**TASK DETAILS:** Please reproduce all entries word for word, leaving every image behind.

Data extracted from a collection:
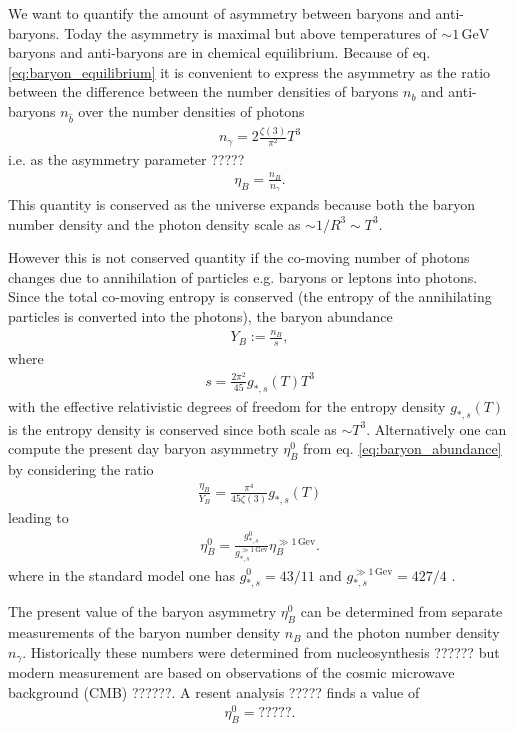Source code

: \documentclass[13pt,a4paper,twoside,titlepage]{article}
\begin{document}
We want to quantify the amount of asymmetry between baryons and anti-baryons.
Today the asymmetry is maximal but
above temperatures of $\sim 1 \, \mathrm{GeV}$ baryons and anti-baryons are in chemical equilibrium.
Because of eq. \eqref{eq:baryon_equilibrium} it is convenient to express the asymmetry as
the ratio between the difference between the number densities of baryons $n_b$ and anti-baryons $n_{\hat{b}}$
over the number densities of photons \cite[eq. 3.52]{the_early_universe_kolb_and_turner}
\begin{align}
    n_\gamma = 2 \frac{\zeta(3)}{\pi^2} T^3
\end{align}
i.e. as the asymmetry parameter ?????
\begin{align}
    \eta_B = \frac{n_B}{n_\gamma}.
\end{align}
This quantity is conserved as the universe expands because both the baryon number density
and the photon density scale as $\sim 1/R^3 \sim T^3$.

However this is not conserved quantity if the co-moving number of photons changes due to annihilation
of particles e.g. baryons or leptons into photons.
Since the total co-moving entropy is conserved (the entropy of the annihilating particles is converted into the photons), the baryon abundance
\begin{align}
    \label{eq:baryon_abundance}
    Y_B := \frac{n_B}{s},
\end{align}
where
\begin{align}
    s = \frac{2 \pi^2}{45} g_{*, s}(T) T^3
\end{align}
with the effective relativistic degrees of freedom for the entropy density $g_{*, s}(T)$
is the entropy density
is conserved since both scale as $\sim T^3$.
Alternatively one can compute the present day baryon asymmetry $\eta_B^0$ from eq. \eqref{eq:baryon_abundance} by considering the ratio
\begin{align}
    \frac{\eta_B}{Y_B} = \frac{\pi^4}{45 \zeta(3)} g_{*, s}(T)
\end{align}
leading to
\begin{align}
    \label{eq:asymmetry_redshift}
    \eta_B^0 = \frac{g_{*,s}^0}{g_{*, s}^{\gg 1 \, \mathrm{Gev}}} \eta_B^{\gg 1 \, \mathrm{Gev}}.
\end{align}
where in the standard model one has $g_{*,s}^0 = 43/11$ and $g_{*, s}^{\gg 1 \, \mathrm{Gev}} = 427/4$ \cite[sec. 3.4]{the_early_universe_kolb_and_turner}.

The present value of the baryon asymmetry $\eta_B^0$ can be determined from separate measurements
of the baryon number density $n_B$ and the photon number density $n_\gamma$.
Historically these numbers were determined from nucleosynthesis ?????? but modern measurement are based on observations of the cosmic microwave background (CMB) ??????.
A resent analysis ????? finds a value of
\begin{align}
    \eta_B^0 = ?????.
\end{align}
\end{document}
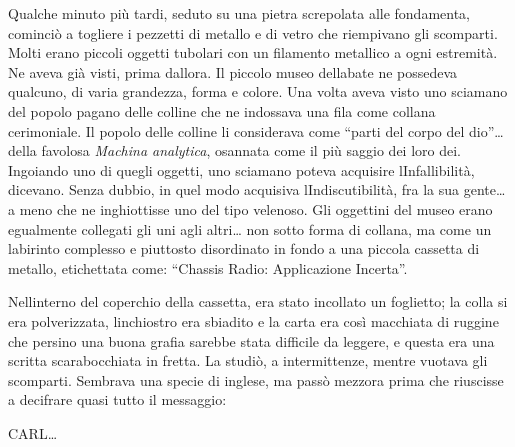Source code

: Qualche minuto più tardi, seduto su una pietra screpolata alle
fondamenta, cominciò a togliere i pezzetti di metallo e di vetro che
riempivano gli scomparti. Molti erano piccoli oggetti tubolari con un
filamento metallico a ogni estremità. Ne aveva già visti, prima
d\textquotesingle allora. Il piccolo museo dell\textquotesingle abate ne
possedeva qualcuno, di varia grandezza, forma e colore. Una volta aveva
visto uno sciamano del popolo pagano delle colline che ne indossava una
fila come collana cerimoniale. Il popolo delle colline li considerava
come ``parti del corpo del dio''\ldots{} della favolosa \emph{Machina
	analytica}, osannata come il più saggio dei loro dei. Ingoiando uno di
quegli oggetti, uno sciamano poteva acquisire
l\textquotesingle Infallibilità, dicevano. Senza dubbio, in quel modo
acquisiva l\textquotesingle Indiscutibilità, fra la sua gente\ldots{} a
meno che ne inghiottisse uno del tipo velenoso. Gli oggettini del museo
erano egualmente collegati gli uni agli altri\ldots{} non sotto forma di
collana, ma come un labirinto complesso e piuttosto disordinato in fondo
a una piccola cassetta di metallo, etichettata come: ``Chassis Radio:
Applicazione Incerta''.

Nell\textquotesingle interno del coperchio della cassetta, era stato
incollato un foglietto; la colla si era polverizzata,
l\textquotesingle inchiostro era sbiadito e la carta era così macchiata
di ruggine che persino una buona grafia sarebbe stata difficile da
leggere, e questa era una scritta scarabocchiata in fretta. La studiò, a
intermittenze, mentre vuotava gli scomparti. Sembrava una specie di
inglese, ma passò mezz\textquotesingle ora prima che riuscisse a
decifrare quasi tutto il messaggio:

\begin{center}
	CARL\ldots{}
\end{center}

\begin{center}
\end{center}

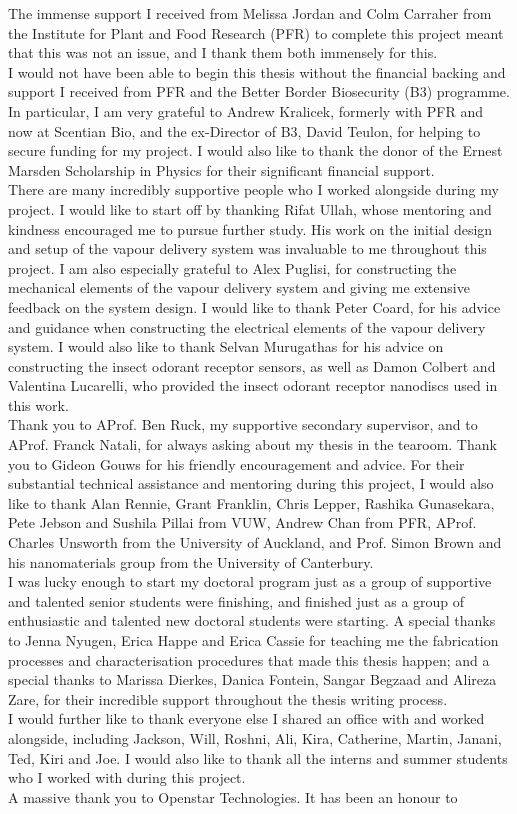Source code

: \documentclass[
  a4paper,
]{scrbook}
\begin{document}
The immense support I received from Melissa Jordan and Colm Carraher from the Institute for Plant and Food Research (PFR) to complete this project meant that this was not an issue, and I thank them both immensely for this. \\[5pt] I would not have been able to begin this thesis without the financial backing and support I received from PFR and the Better Border Biosecurity (B3) programme. In particular, I am very grateful to Andrew Kralicek, formerly with PFR and now at Scentian Bio, and the ex-Director of B3, David Teulon, for helping to secure funding for my project. I would also like to thank the donor of the Ernest Marsden Scholarship in Physics for their significant financial support. \\[5pt] There are many incredibly supportive people who I worked alongside during my project. I would like to start off by thanking Rifat Ullah, whose mentoring and kindness encouraged me to pursue further study. His work on the initial design and setup of the vapour delivery system was invaluable to me throughout this project. I am also especially grateful to Alex Puglisi, for constructing the mechanical elements of the vapour delivery system and giving me extensive feedback on the system design. I would like to thank Peter Coard, for his advice and guidance when constructing the electrical elements of the vapour delivery system. I would also like to thank Selvan Murugathas for his advice on constructing the insect odorant receptor sensors, as well as Damon Colbert and Valentina Lucarelli, who provided the insect odorant receptor nanodiscs used in this work. \\[5pt] Thank you to AProf. Ben Ruck, my supportive secondary supervisor, and to AProf. Franck Natali, for always asking about my thesis in the tearoom. Thank you to Gideon Gouws for his friendly encouragement and advice. For their substantial technical assistance and mentoring during this project, I would also like to thank Alan Rennie, Grant Franklin, Chris Lepper, Rashika Gunasekara, Pete Jebson and Sushila Pillai from VUW, Andrew Chan from PFR, AProf. Charles Unsworth from the University of Auckland, and Prof. Simon Brown and his nanomaterials group from the University of Canterbury. \\[5pt] I was lucky enough to start my doctoral program just as a group of supportive and talented senior students were finishing, and finished just as a group of enthusiastic and talented new doctoral students were starting. A special thanks to Jenna Nyugen, Erica Happe and Erica Cassie for teaching me the fabrication processes and characterisation procedures that made this thesis happen; and a special thanks to Marissa Dierkes, Danica Fontein, Sangar Begzaad and Alireza Zare, for their incredible support throughout the thesis writing process. \\[5pt] I would further like to thank everyone else I shared an office with and worked alongside, including Jackson, Will, Roshni, Ali, Kira, Catherine, Martin, Janani, Ted, Kiri and Joe. I would also like to thank all the interns and summer students who I worked with during this project. \\[5pt] A massive thank you to Openstar Technologies. It has been an honour to 
\end{document}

**THE ANSWER:**
Source code

: \documentclass[13pt,a4paper,twoside,titlepage]{article}
\begin{document}
We want to quantify the amount of asymmetry between baryons and anti-baryons.
Today the asymmetry is maximal but
above temperatures of $\sim 1 \, \mathrm{GeV}$ baryons and anti-baryons are in chemical equilibrium.
Because of eq. \eqref{eq:baryon_equilibrium} it is convenient to express the asymmetry as
the ratio between the difference between the number densities of baryons $n_b$ and anti-baryons $n_{\hat{b}}$
over the number densities of photons \cite[eq. 3.52]{the_early_universe_kolb_and_turner}
\begin{align}
    n_\gamma = 2 \frac{\zeta(3)}{\pi^2} T^3
\end{align}
i.e. as the asymmetry parameter ?????
\begin{align}
    \eta_B = \frac{n_B}{n_\gamma}.
\end{align}
This quantity is conserved as the universe expands because both the baryon number density
and the photon density scale as $\sim 1/R^3 \sim T^3$.

However this is not conserved quantity if the co-moving number of photons changes due to annihilation
of particles e.g. baryons or leptons into photons.
Since the total co-moving entropy is conserved (the entropy of the annihilating particles is converted into the photons), the baryon abundance
\begin{align}
    \label{eq:baryon_abundance}
    Y_B := \frac{n_B}{s},
\end{align}
where
\begin{align}
    s = \frac{2 \pi^2}{45} g_{*, s}(T) T^3
\end{align}
with the effective relativistic degrees of freedom for the entropy density $g_{*, s}(T)$
is the entropy density
is conserved since both scale as $\sim T^3$.
Alternatively one can compute the present day baryon asymmetry $\eta_B^0$ from eq. \eqref{eq:baryon_abundance} by considering the ratio
\begin{align}
    \frac{\eta_B}{Y_B} = \frac{\pi^4}{45 \zeta(3)} g_{*, s}(T)
\end{align}
leading to
\begin{align}
    \label{eq:asymmetry_redshift}
    \eta_B^0 = \frac{g_{*,s}^0}{g_{*, s}^{\gg 1 \, \mathrm{Gev}}} \eta_B^{\gg 1 \, \mathrm{Gev}}.
\end{align}
where in the standard model one has $g_{*,s}^0 = 43/11$ and $g_{*, s}^{\gg 1 \, \mathrm{Gev}} = 427/4$ \cite[sec. 3.4]{the_early_universe_kolb_and_turner}.

The present value of the baryon asymmetry $\eta_B^0$ can be determined from separate measurements
of the baryon number density $n_B$ and the photon number density $n_\gamma$.
Historically these numbers were determined from nucleosynthesis ?????? but modern measurement are based on observations of the cosmic microwave background (CMB) ??????.
A resent analysis ????? finds a value of
\begin{align}
    \eta_B^0 = ?????.
\end{align}
\end{document}
Source code

: Qualche minuto più tardi, seduto su una pietra screpolata alle
fondamenta, cominciò a togliere i pezzetti di metallo e di vetro che
riempivano gli scomparti. Molti erano piccoli oggetti tubolari con un
filamento metallico a ogni estremità. Ne aveva già visti, prima
d\textquotesingle allora. Il piccolo museo dell\textquotesingle abate ne
possedeva qualcuno, di varia grandezza, forma e colore. Una volta aveva
visto uno sciamano del popolo pagano delle colline che ne indossava una
fila come collana cerimoniale. Il popolo delle colline li considerava
come ``parti del corpo del dio''\ldots{} della favolosa \emph{Machina
	analytica}, osannata come il più saggio dei loro dei. Ingoiando uno di
quegli oggetti, uno sciamano poteva acquisire
l\textquotesingle Infallibilità, dicevano. Senza dubbio, in quel modo
acquisiva l\textquotesingle Indiscutibilità, fra la sua gente\ldots{} a
meno che ne inghiottisse uno del tipo velenoso. Gli oggettini del museo
erano egualmente collegati gli uni agli altri\ldots{} non sotto forma di
collana, ma come un labirinto complesso e piuttosto disordinato in fondo
a una piccola cassetta di metallo, etichettata come: ``Chassis Radio:
Applicazione Incerta''.

Nell\textquotesingle interno del coperchio della cassetta, era stato
incollato un foglietto; la colla si era polverizzata,
l\textquotesingle inchiostro era sbiadito e la carta era così macchiata
di ruggine che persino una buona grafia sarebbe stata difficile da
leggere, e questa era una scritta scarabocchiata in fretta. La studiò, a
intermittenze, mentre vuotava gli scomparti. Sembrava una specie di
inglese, ma passò mezz\textquotesingle ora prima che riuscisse a
decifrare quasi tutto il messaggio:

\begin{center}
	CARL\ldots{}
\end{center}

\begin{center}
\end{center}

Source code

: \documentclass[
  a4paper,
]{scrbook}
\begin{document}
The immense support I received from Melissa Jordan and Colm Carraher from the Institute for Plant and Food Research (PFR) to complete this project meant that this was not an issue, and I thank them both immensely for this. \\[5pt] I would not have been able to begin this thesis without the financial backing and support I received from PFR and the Better Border Biosecurity (B3) programme. In particular, I am very grateful to Andrew Kralicek, formerly with PFR and now at Scentian Bio, and the ex-Director of B3, David Teulon, for helping to secure funding for my project. I would also like to thank the donor of the Ernest Marsden Scholarship in Physics for their significant financial support. \\[5pt] There are many incredibly supportive people who I worked alongside during my project. I would like to start off by thanking Rifat Ullah, whose mentoring and kindness encouraged me to pursue further study. His work on the initial design and setup of the vapour delivery system was invaluable to me throughout this project. I am also especially grateful to Alex Puglisi, for constructing the mechanical elements of the vapour delivery system and giving me extensive feedback on the system design. I would like to thank Peter Coard, for his advice and guidance when constructing the electrical elements of the vapour delivery system. I would also like to thank Selvan Murugathas for his advice on constructing the insect odorant receptor sensors, as well as Damon Colbert and Valentina Lucarelli, who provided the insect odorant receptor nanodiscs used in this work. \\[5pt] Thank you to AProf. Ben Ruck, my supportive secondary supervisor, and to AProf. Franck Natali, for always asking about my thesis in the tearoom. Thank you to Gideon Gouws for his friendly encouragement and advice. For their substantial technical assistance and mentoring during this project, I would also like to thank Alan Rennie, Grant Franklin, Chris Lepper, Rashika Gunasekara, Pete Jebson and Sushila Pillai from VUW, Andrew Chan from PFR, AProf. Charles Unsworth from the University of Auckland, and Prof. Simon Brown and his nanomaterials group from the University of Canterbury. \\[5pt] I was lucky enough to start my doctoral program just as a group of supportive and talented senior students were finishing, and finished just as a group of enthusiastic and talented new doctoral students were starting. A special thanks to Jenna Nyugen, Erica Happe and Erica Cassie for teaching me the fabrication processes and characterisation procedures that made this thesis happen; and a special thanks to Marissa Dierkes, Danica Fontein, Sangar Begzaad and Alireza Zare, for their incredible support throughout the thesis writing process. \\[5pt] I would further like to thank everyone else I shared an office with and worked alongside, including Jackson, Will, Roshni, Ali, Kira, Catherine, Martin, Janani, Ted, Kiri and Joe. I would also like to thank all the interns and summer students who I worked with during this project. \\[5pt] A massive thank you to Openstar Technologies. It has been an honour to 
\end{document}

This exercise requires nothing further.